Deputy Mayor Councillor Nicole Jonic, Mayor Teresa Harding and Queensland Small Business Commissioner Maree Adshead.

Cutting red tape for local food truck operators, providing financial support through the COVID pandemic and upskilling local traders are among the successes of Ipswich City Council’s first 12 months as Queensland’s first Small Business Friendly Council.

Mayor Teresa Harding said council was committed to supporting local businesses and was proud of its achievements since signing up as the state’s first Small Business Friendly Council.

“Twelve months ago, we committed to empower our local traders by becoming Queensland’s first Small Business Friendly Council,” Mayor Harding said.

“Since then, we have worked closely with the business community and our local chambers to improve how we support, encourage and help our small businesses to grow.
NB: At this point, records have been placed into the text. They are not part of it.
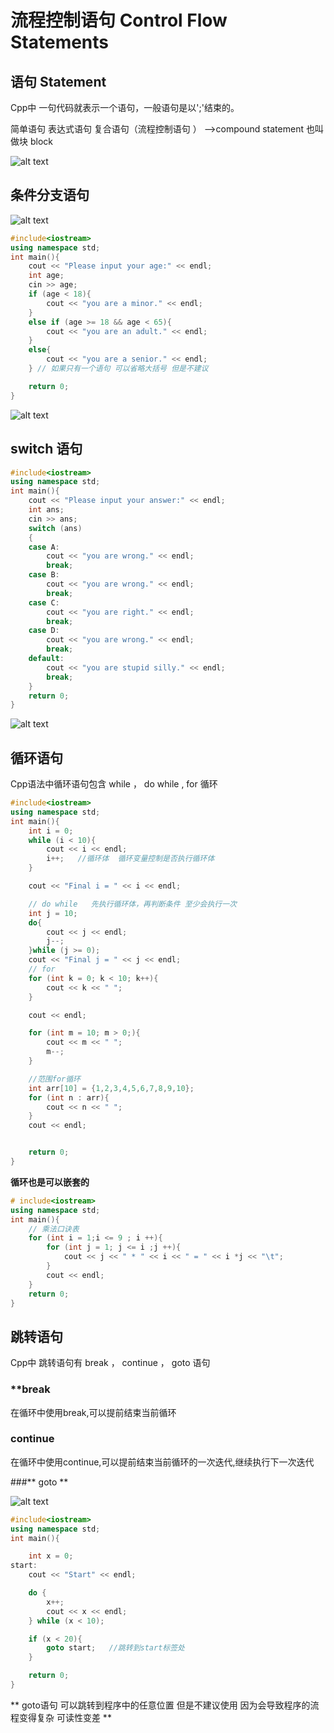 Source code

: # 流程控制语句 Control Flow Statements

## 语句 Statement
Cpp中 一句代码就表示一个语句，一般语句是以';'结束的。  
  
简单语句   表达式语句 复合语句（流程控制语句 ） -->compound statement 也叫做块 block  

![alt text](.\images\1.png)  
## 条件分支语句
![alt text](.\images\2.png)  
```cpp
#include<iostream>
using namespace std;
int main(){
    cout << "Please input your age:" << endl;
    int age;
    cin >> age;
    if (age < 18){
        cout << "you are a minor." << endl;
    }
    else if (age >= 18 && age < 65){
        cout << "you are an adult." << endl;
    }
    else{
        cout << "you are a senior." << endl;
    } // 如果只有一个语句 可以省略大括号 但是不建议 

    return 0;
}
```  
![alt text](.\images\3.png)  

## switch 语句
```cpp
#include<iostream>
using namespace std;
int main(){
    cout << "Please input your answer:" << endl;
    int ans;
    cin >> ans;
    switch (ans)
    {
    case A:
        cout << "you are wrong." << endl;
        break;
    case B:
        cout << "you are wrong." << endl;
        break;
    case C:
        cout << "you are right." << endl;
        break;
    case D:
        cout << "you are wrong." << endl;
        break;
    default:
        cout << "you are stupid silly." << endl;
        break;
    }
    return 0;
}
```  
![alt text](.\images\4.png)  

## 循环语句
Cpp语法中循环语句包含 while ， do while , for 循环  
```cpp
#include<iostream>
using namespace std;
int main(){
    int i = 0;
    while (i < 10){
        cout << i << endl;
        i++;   //循环体  循环变量控制是否执行循环体
    }

    cout << "Final i = " << i << endl;

    // do while   先执行循环体，再判断条件 至少会执行一次
    int j = 10;
    do{
        cout << j << endl;
        j--;
    }while (j >= 0);
    cout << "Final j = " << j << endl;
    // for
    for (int k = 0; k < 10; k++){
        cout << k << " ";
    }

    cout << endl;

    for (int m = 10; m > 0;){
        cout << m << " ";
        m--;
    }

    //范围for循环
    int arr[10] = {1,2,3,4,5,6,7,8,9,10};
    for (int n : arr){
        cout << n << " ";
    }
    cout << endl;


    return 0;
}

```  
**循环也是可以嵌套的**

```cpp
# include<iostream>
using namespace std;
int main(){
    // 乘法口诀表
    for (int i = 1;i <= 9 ; i ++){
        for (int j = 1; j <= i ;j ++){
            cout << j << " * " << i << " = " << i *j << "\t";
        }
        cout << endl;
    }
    return 0;
}

```

## 跳转语句
Cpp中 跳转语句有 break ， continue ， goto 语句  
  
### ****break**

 在循环中使用break,可以提前结束当前循环

 ### **continue**
   
在循环中使用continue,可以提前结束当前循环的一次迭代,继续执行下一次迭代

###** goto **

![alt text](.\images\5.png)  

```cpp
#include<iostream>
using namespace std;
int main(){

    int x = 0;
start:
    cout << "Start" << endl;

    do {
        x++;
        cout << x << endl;
    } while (x < 10);

    if (x < 20){
        goto start;   //跳转到start标签处
    }

    return 0;
}
```  
**
goto语句 可以跳转到程序中的任意位置 但是不建议使用 因为会导致程序的流程变得复杂 可读性变差
**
“In 2020, our local businesses told us direct financial support and upskilling was a must, which is why this year we have put greater emphasis on workshops, education and networking sessions at our business hub, Fire Station 101.

“Through round one and two of the COVID-19 Recovery Small Business Funding Program, council has provided up to $2000 each successful applicant business from a pool of $275,000.

Buy Ipswich continues to deliver significant support to Ipswich businesses, with $54 million spent with local suppliers with a head or branch office in the Ipswich in past financial year.

“In the last quarter alone, we have seen 253 small businesses participate in 22 workshops across Springfield, Rosewood and Ipswich Central.

“These workshops have taught local businesses essential business growth skills like modern marketing, financial management and how to submit winning tenders and grant submissions.

“The new Ipswich City Council has also made it easier for food truck operators to do business in our city, cutting red tape to reduce approval timeframes from four-weeks to just 48 hours.”

Deputy Mayor Councillor Nicole Jonic said council is working hard to remove barriers to doing business in Ipswich.

“Based on Local Business needs identified, council has already achieved red tape reduction for our local small businesses,” Councillor Jonic said.

“The Small Business Friendly Food Truck project aimed to not only cut back on processing application timeframes but also stimulate local business opportunities for food truck stakeholders and activate often dormant locations to encourage residents and businesses to use parks and other regions across Ipswich.

“The food trucks were a test case for red tape reduction across council and we have found this program to be hugely successful.

“The Small Business Friendly Food Truck project has turned a 6-week process into a 48-hour process, meaning our food truck owners can get their businesses up and running sooner.”

Once the booking process is further refined, local businesses will be able to book sites almost instantly.

The same process is being adopted by other areas within council to cut back on red tape and help stimulate locations and spaces around Ipswich.

Further red tape reduction programs are being considered and expected to be implemented in 2022.